Il donut alla bolognese ne è l’esempio più chiaro. Una ciambella lievitata, soffice, ripiena di ragù. Non è uno scherzo da chef, è un’idea precisa: dare una forma pop a un sapore antico. Quando lo addenti senti casa, ma con l’estetica di Springfield.

Un altro piatto arriva dentro una cornice nera lucida. Il contenuto: piccolo, geometrico, da osservare più che da affondarci il coltello. Dentro c’è un’armonia di consistenze e vibrazioni di palato. Mi interrogo su cosa sto mangiando. Cose che non dovrebbero stare insieme eppure sì. E funzionano, dannazione.
Poi c’è la cozza. O meglio, quello che sembra una cozza. Il guscio è una scultura che inganna, dentro una mousse marina, sapida, vellutata. Ti guardi intorno per capire se gli altri stanno capendo quello che mangiano. Non è chiaro, ma va bene così.

“Contraste non ti rassicura, ti confonde, ti fa ridere, ti obbliga a scegliere: mordere, bere, rompere. Non è una cena, è un gioco dove il gusto arriva dopo lo stupore.”
Le animelle arrivano più avanti, servite su una base cremosa, probabilmente a base di funghi o fondo bruno. Croccanti, calde, avvolgenti. Nessuna acrobazia qui, solo il piacere grasso del morso perfetto.
Nel mezzo passano altre portate che giocano sul travestimento, la sorpresa, l’estetica dell’ambiguità. Ma non è mai fine a se stessa. Lo stupore non è il centro, è il mezzo. Ti stimola, ma non ti distrae dal gusto.

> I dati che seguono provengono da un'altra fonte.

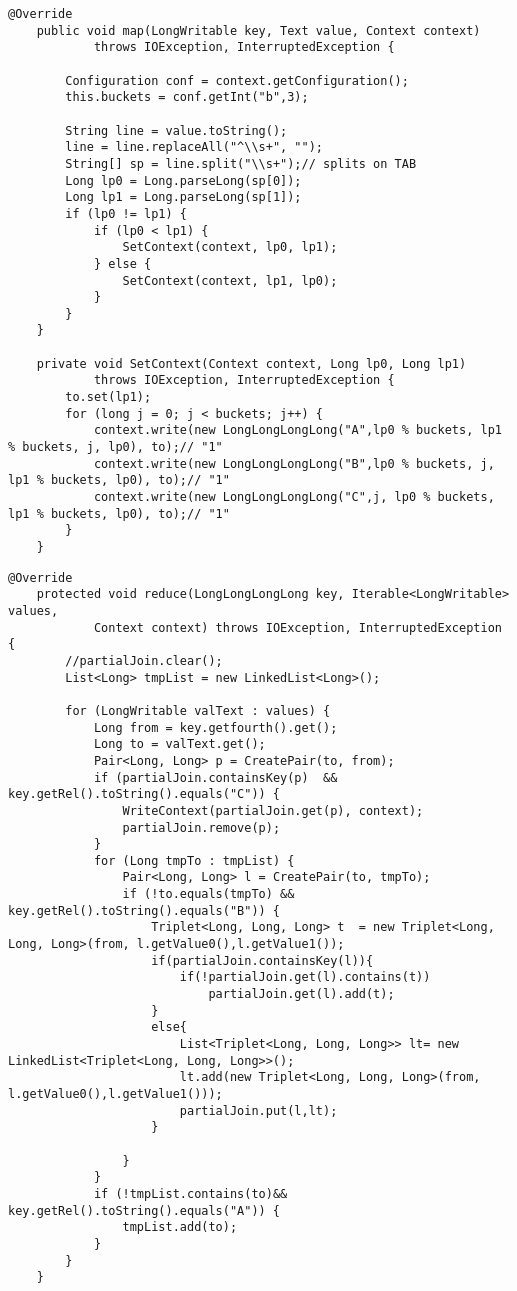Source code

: \documentclass[paper=a4, fontsize=11pt]{scrartcl}	%
\numberwithin{equation}{section}															%
\numberwithin{figure}{section}																%
\numberwithin{table}{section}																%
\begin{document}
\begin{lstlisting}[label=Mapper,caption=Implementazione del Mapper single Job]
	@Override
	public void map(LongWritable key, Text value, Context context)
			throws IOException, InterruptedException {

		Configuration conf = context.getConfiguration();
		this.buckets = conf.getInt("b",3);
		
		String line = value.toString();
		line = line.replaceAll("^\\s+", "");
		String[] sp = line.split("\\s+");// splits on TAB
		Long lp0 = Long.parseLong(sp[0]);
		Long lp1 = Long.parseLong(sp[1]);
		if (lp0 != lp1) {
			if (lp0 < lp1) {
				SetContext(context, lp0, lp1);
			} else {
				SetContext(context, lp1, lp0);
			}
		}
	}

	private void SetContext(Context context, Long lp0, Long lp1)
			throws IOException, InterruptedException {
		to.set(lp1);
		for (long j = 0; j < buckets; j++) {
			context.write(new LongLongLongLong("A",lp0 % buckets, lp1 % buckets, j, lp0), to);// "1"
			context.write(new LongLongLongLong("B",lp0 % buckets, j, lp1 % buckets, lp0), to);// "1"
			context.write(new LongLongLongLong("C",j, lp0 % buckets, lp1 % buckets, lp0), to);// "1"
		}
	}
\end{lstlisting}


\begin{lstlisting}[label=Reducer,caption=Implementazione del Reducer single Job]
	@Override
	protected void reduce(LongLongLongLong key, Iterable<LongWritable> values,
			Context context) throws IOException, InterruptedException {
		//partialJoin.clear();
		List<Long> tmpList = new LinkedList<Long>();

		for (LongWritable valText : values) {
			Long from = key.getfourth().get();
			Long to = valText.get();
			Pair<Long, Long> p = CreatePair(to, from);
			if (partialJoin.containsKey(p)	&& key.getRel().toString().equals("C")) {
				WriteContext(partialJoin.get(p), context);
				partialJoin.remove(p);
			}
			for (Long tmpTo : tmpList) {
				Pair<Long, Long> l = CreatePair(to, tmpTo);
				if (!to.equals(tmpTo) && key.getRel().toString().equals("B")) {
					Triplet<Long, Long, Long> t  = new Triplet<Long, Long, Long>(from, l.getValue0(),l.getValue1());
					if(partialJoin.containsKey(l)){
						if(!partialJoin.get(l).contains(t))
							partialJoin.get(l).add(t);
					}
					else{
						List<Triplet<Long, Long, Long>> lt= new LinkedList<Triplet<Long, Long, Long>>();
						lt.add(new Triplet<Long, Long, Long>(from, l.getValue0(),l.getValue1()));						
						partialJoin.put(l,lt);						
					}
						
				}
			}
			if (!tmpList.contains(to)&& key.getRel().toString().equals("A")) {
				tmpList.add(to);
			}
		}
	}
\end{lstlisting}
\end{document}
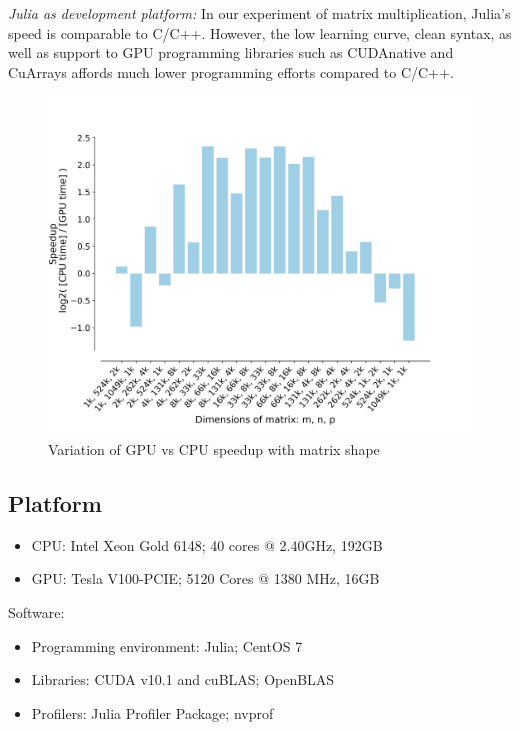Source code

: \documentclass[9pt,twocolumn,twoside,lineno]{gsag3jnl}
\begin{document}
      {\em Julia as development platform:} In our experiment
of matrix multiplication, Julia's speed is comparable to C/C++.
However, the low learning curve, clean syntax, as well as
support to GPU programming libraries such as CUDAnative and
CuArrays affords much lower programming efforts compared to
C/C++.

\begin{figure}[!htb]
	\centering
	\caption{Variation of GPU vs CPU speedup with matrix shape
	}
	\label{GPUCPUShape}
	\includegraphics[scale = 0.4]{figs/speedup.png}
\end{figure} 


\subsection{Platform}
 \begin{itemize}
	\item CPU: Intel Xeon Gold 6148; 40 cores @ 2.40GHz, 192GB 
	\item GPU: Tesla V100-PCIE; 5120 Cores @ 1380 MHz, 16GB
\end{itemize}
Software: 
\begin{itemize}
	\item Programming environment: Julia; CentOS 7
	\item Libraries: CUDA v10.1 and cuBLAS; OpenBLAS
	\item Profilers: Julia Profiler Package; nvprof
\end{itemize}

\end{document}
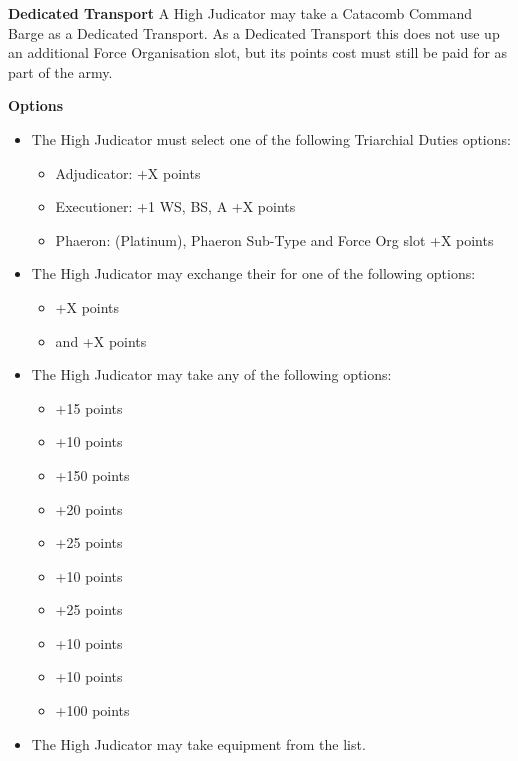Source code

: \begin{minipage}[t]{0.72\textwidth}
	\vspace*{2em}
	\textbf{Dedicated Transport}
	A High Judicator may take a Catacomb Command Barge as a Dedicated Transport. As a Dedicated Transport this does not use up an additional Force Organisation slot, but its points cost must still be paid for as part of the army.
	
	\vspace*{2em}
	\textbf{Options}
	\begin{itemize}
		\item The High Judicator must select one of the following Triarchial Duties options:
		\begin{itemize}
			\item Adjudicator: \dotfill +X points
			\item Executioner: +1 WS, BS, A \dotfill +X points
			\item Phaeron:  (Platinum), Phaeron Sub-Type and Force Org slot \dotfill +X points
		\end{itemize}
		\item The High Judicator may exchange their  for one of the following options:
		\begin{itemize}			
			\item {} \dotfill +X points
			\item {} and  \dotfill +X points
		\end{itemize}
		\item The High Judicator may take any of the following options:
		\begin{itemize}
			\item {} \dotfill +15 points
			\item {} \dotfill +10 points
			\item {} \dotfill +150 points
			\item {} \dotfill +20 points
			\item {} \dotfill +25 points
			\item {} \dotfill +10 points
			\item {} \dotfill +25 points
			\item {} \dotfill +10 points
			\item {} \dotfill +10 points
			\item {} \dotfill +100 points
		\end{itemize}
		\item The High Judicator may take equipment from the  list.
	\end{itemize}
\end{minipage}


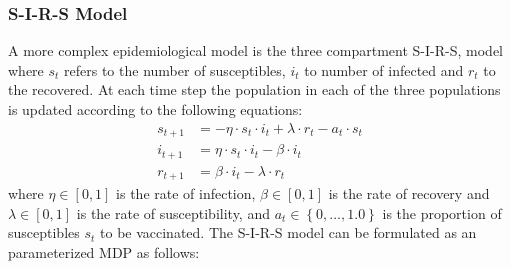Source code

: \subsubsection{S-I-R-S Model}
\label{sec:results_influenza_sirs}

A more complex epidemiological model is the three compartment S-I-R-S, model where {\footnotesize $ s_t $} refers to the number of susceptibles, {\footnotesize $ i_t $} to number of infected and {\footnotesize $ r_t $} to the recovered. At each time step the population in each of the three populations is updated according to the following equations:
{\footnotesize
\begin{align*}
    s_{t + 1} &= -\eta \cdot s_t \cdot i_t + \lambda \cdot r_t - a_t \cdot s_t \\
    i_{t + 1} &= \eta \cdot s_t \cdot i_t - \beta \cdot i_t \\
    r_{t+1} &= \beta \cdot i_t - \lambda \cdot r_t 
\end{align*}
}
where {\footnotesize $ \eta \in [0, 1]$} is the rate of infection, {\footnotesize $ \beta \in [0, 1]$} is the rate of recovery and {\footnotesize $ \lambda \in [0, 1]$} is the rate of susceptibility, and {\footnotesize $ a_t \in \left\lbrace 0, \ldots, 1.0\right\rbrace $} is the proportion of susceptibles {\footnotesize $ s_t $} to be vaccinated. The S-I-R-S model can be formulated as an parameterized MDP as follows:
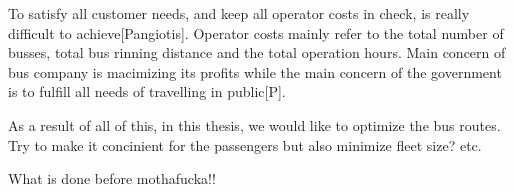 To satisfy all customer needs, and keep all operator costs in check, is really difficult to achieve[Pangiotis]. Operator costs mainly refer to the total number of busses, total bus rinning distance and the total operation hours. Main concern of bus company is macimizing its profits while the main concern of the government is to fulfill all needs of travelling in public[P]. 

As a result of all of this, in this thesis, we would like to optimize the bus routes. Try to make it concinient for the passengers but also minimize fleet size? etc.

What is done before mothafucka!!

Non si mangia, si interpreta. Il personale è parte del copione: racconta, provoca, osserva. Ti lasciano il tempo di guardare male il piatto, ridere, chiederti: “Ma questa roba si morde? Si beve? Si apre?”
Contraste non ti coccola. Ti spinge. Ti fa ridere quando non capisci, ti fa parlare col tavolo accanto (“Anche voi siete al pomodoro cubo?”), ti fa dimenticare di essere in un ristorante stellato. La sala non ti guarda dall’alto. Ti accompagna. Ti guida, ti ascolta. Non c’è il rituale da sommelier con il gomito alto. C’è una bottiglia che gira e una storia sussurrata all’orecchio.
Alla fine non sai bene cosa hai mangiato, ma ti ricordi ogni boccone. Contraste non è un posto dove torni per ritrovare i sapori. Ci torni per perderti di nuovo.